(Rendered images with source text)
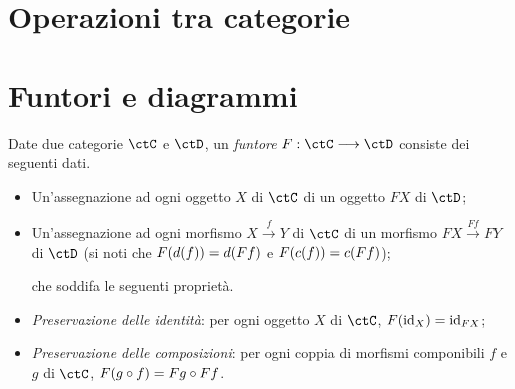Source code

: \section{Operazioni tra categorie}


\section{Funtori e diagrammi}

\begin{definition}[Funtore]\label{def_funtore}
	Date due categorie \(\ctC\) e \(\ctD\), un \emph{funtore} \(F:\ctC\fun\ctD\) consiste dei seguenti dati.
	\begin{itemize}
		\item Un'assegnazione ad ogni oggetto \(X\) di \(\ctC\) di un oggetto \(FX\) di \(\ctD\);
		\item Un'assegnazione ad ogni morfismo \(X \xrightarrow{f} Y\) di \(\ctC\) di un morfismo \(FX \xrightarrow{Ff} FY\) di \(\ctD\) (si noti che \(F(d(f))=d(Ff)\) e \(F(c(f))=c(Ff)\));

		      che soddifa le seguenti proprietà.
		\item \emph{Preservazione delle identità}: per ogni oggetto \(X\) di \(\ctC\), \(F(\mathrm{id}_X)=\mathrm{id}_{FX}\);
		\item \emph{Preservazione delle composizioni}: per ogni coppia di morfismi componibili \(f\) e \(g\) di \(\ctC\), \(F(g\circ f)=Fg\circ Ff\).
	\end{itemize}
\end{definition}



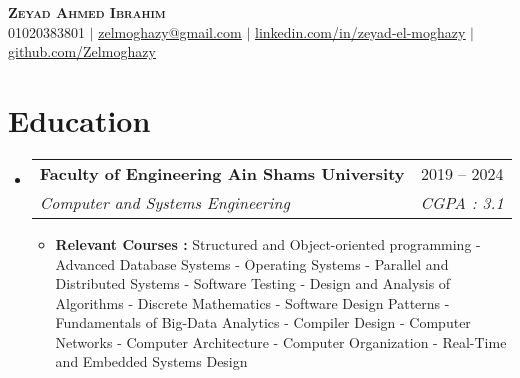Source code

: \documentclass[letterpaper,11pt]{article}
\makeatletter
\newcommand*{\img}[1]{%
    \raisebox{-.3\baselineskip}{%
        \texttt{[image: \#1]}%
    }%
}
\newcommand{\resumeItem}[1]{
  \item\small{
    {#1 \vspace{-2pt}}
  }
}
\newcommand{\resumeSubheading}[4]{
  \vspace{-2pt}\item
    \begin{tabular*}{0.97\textwidth}[t]{l@{\extracolsep{\fill}}r}
      \textbf{#1} & #2 \\
      \textit{\small#3} & \textit{\small #4} \\
    \end{tabular*}\vspace{-7pt}
}
\newcommand{\resumeSubHeadingListStart}{\begin{itemize}[leftmargin=0.15in, label={}]}
\newcommand{\resumeSubHeadingListEnd}{\end{itemize}}
\newcommand{\resumeItemListStart}{\begin{itemize}}
\newcommand{\resumeItemListEnd}{\end{itemize}\vspace{-5pt}}
\makeatother
\begin{document}

\begin{center}
    \textbf{\Huge \scshape Zeyad Ahmed Ibrahim} \\ \vspace{1pt}
    \small \img{phone.png} 01020383801 $|$ \href{mailto:zelmoghazy@gmail.com}{\img{email.png} \underline{zelmoghazy@gmail.com}} $|$ 
    \href{https://www.linkedin.com/in/zeyad-el-moghazy/}{\img{linkedin.png} \underline{linkedin.com/in/zeyad-el-moghazy}} $|$
    \href{https://github.com/Zelmoghazy}{\img {github} \underline{github.com/Zelmoghazy}}
\end{center}


\section{Education}
  \resumeSubHeadingListStart
    \resumeSubheading
      {Faculty of Engineering Ain Shams University}{2019 -- 2024}
      {Computer and Systems Engineering}{CGPA : 3.1}
      \resumeItemListStart
        \resumeItem{\textbf{Relevant Courses : }Structured and Object-oriented programming - Advanced Database Systems - Operating Systems - Parallel and Distributed Systems - Software Testing - Design and Analysis of Algorithms - Discrete Mathematics - Software Design Patterns -  Fundamentals of Big-Data Analytics - Compiler Design - Computer Networks - Computer Architecture - Computer Organization - Real-Time and Embedded Systems Design}
        \resumeItemListEnd

  \resumeSubHeadingListEnd
  
\end{document}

#### Exercise requirements:
Where a line in the entries holds "begin", copy that line.

#### Solution to this problem:
\begin{definition}[Funtore]\label{def_funtore}
	\begin{itemize}
    \begin{tabular*}{0.97\textwidth}[t]{l@{\extracolsep{\fill}}r}
\newcommand{\resumeSubHeadingListStart}{\begin{itemize}[leftmargin=0.15in, label={}]}
\newcommand{\resumeItemListStart}{\begin{itemize}}
\begin{document}
\begin{center}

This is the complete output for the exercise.